> Data supplied:
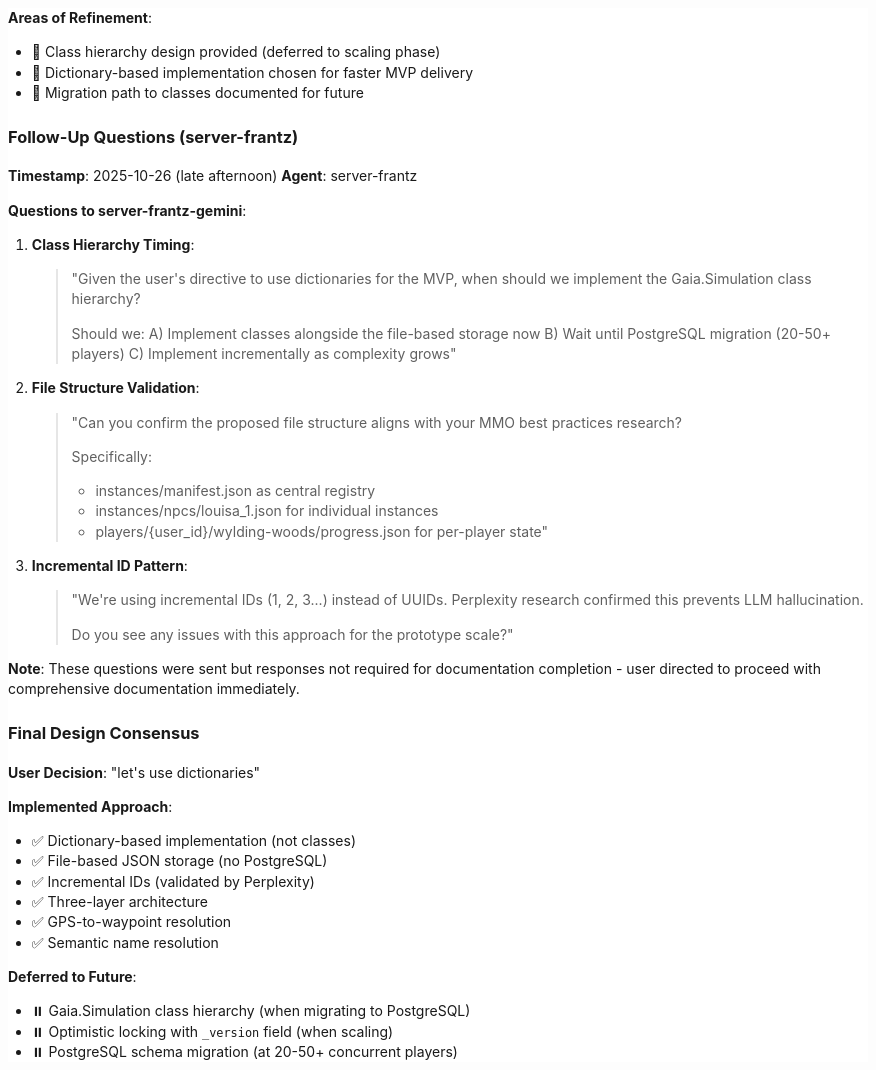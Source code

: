 **Areas of Refinement**:
- 🔄 Class hierarchy design provided (deferred to scaling phase)
- 🔄 Dictionary-based implementation chosen for faster MVP delivery
- 🔄 Migration path to classes documented for future

### Follow-Up Questions (server-frantz)

**Timestamp**: 2025-10-26 (late afternoon)
**Agent**: server-frantz

**Questions to server-frantz-gemini**:

1. **Class Hierarchy Timing**:
   > "Given the user's directive to use dictionaries for the MVP, when should we implement the Gaia.Simulation class hierarchy?
   >
   > Should we:
   > A) Implement classes alongside the file-based storage now
   > B) Wait until PostgreSQL migration (20-50+ players)
   > C) Implement incrementally as complexity grows"

2. **File Structure Validation**:
   > "Can you confirm the proposed file structure aligns with your MMO best practices research?
   >
   > Specifically:
   > - instances/manifest.json as central registry
   > - instances/npcs/louisa_1.json for individual instances
   > - players/{user_id}/wylding-woods/progress.json for per-player state"

3. **Incremental ID Pattern**:
   > "We're using incremental IDs (1, 2, 3...) instead of UUIDs. Perplexity research confirmed this prevents LLM hallucination.
   >
   > Do you see any issues with this approach for the prototype scale?"

**Note**: These questions were sent but responses not required for documentation completion - user directed to proceed with comprehensive documentation immediately.

### Final Design Consensus

**User Decision**: "let's use dictionaries"

**Implemented Approach**:
- ✅ Dictionary-based implementation (not classes)
- ✅ File-based JSON storage (no PostgreSQL)
- ✅ Incremental IDs (validated by Perplexity)
- ✅ Three-layer architecture
- ✅ GPS-to-waypoint resolution
- ✅ Semantic name resolution

**Deferred to Future**:
- ⏸️ Gaia.Simulation class hierarchy (when migrating to PostgreSQL)
- ⏸️ Optimistic locking with `_version` field (when scaling)
- ⏸️ PostgreSQL schema migration (at 20-50+ concurrent players)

> Exercise description:
Look through the records above for the string "when", then copy every line that has it.

> Result of the exercise:
   > "Given the user's directive to use dictionaries for the MVP, when should we implement the Gaia.Simulation class hierarchy?
- ⏸️ Gaia.Simulation class hierarchy (when migrating to PostgreSQL)
- ⏸️ Optimistic locking with `_version` field (when scaling)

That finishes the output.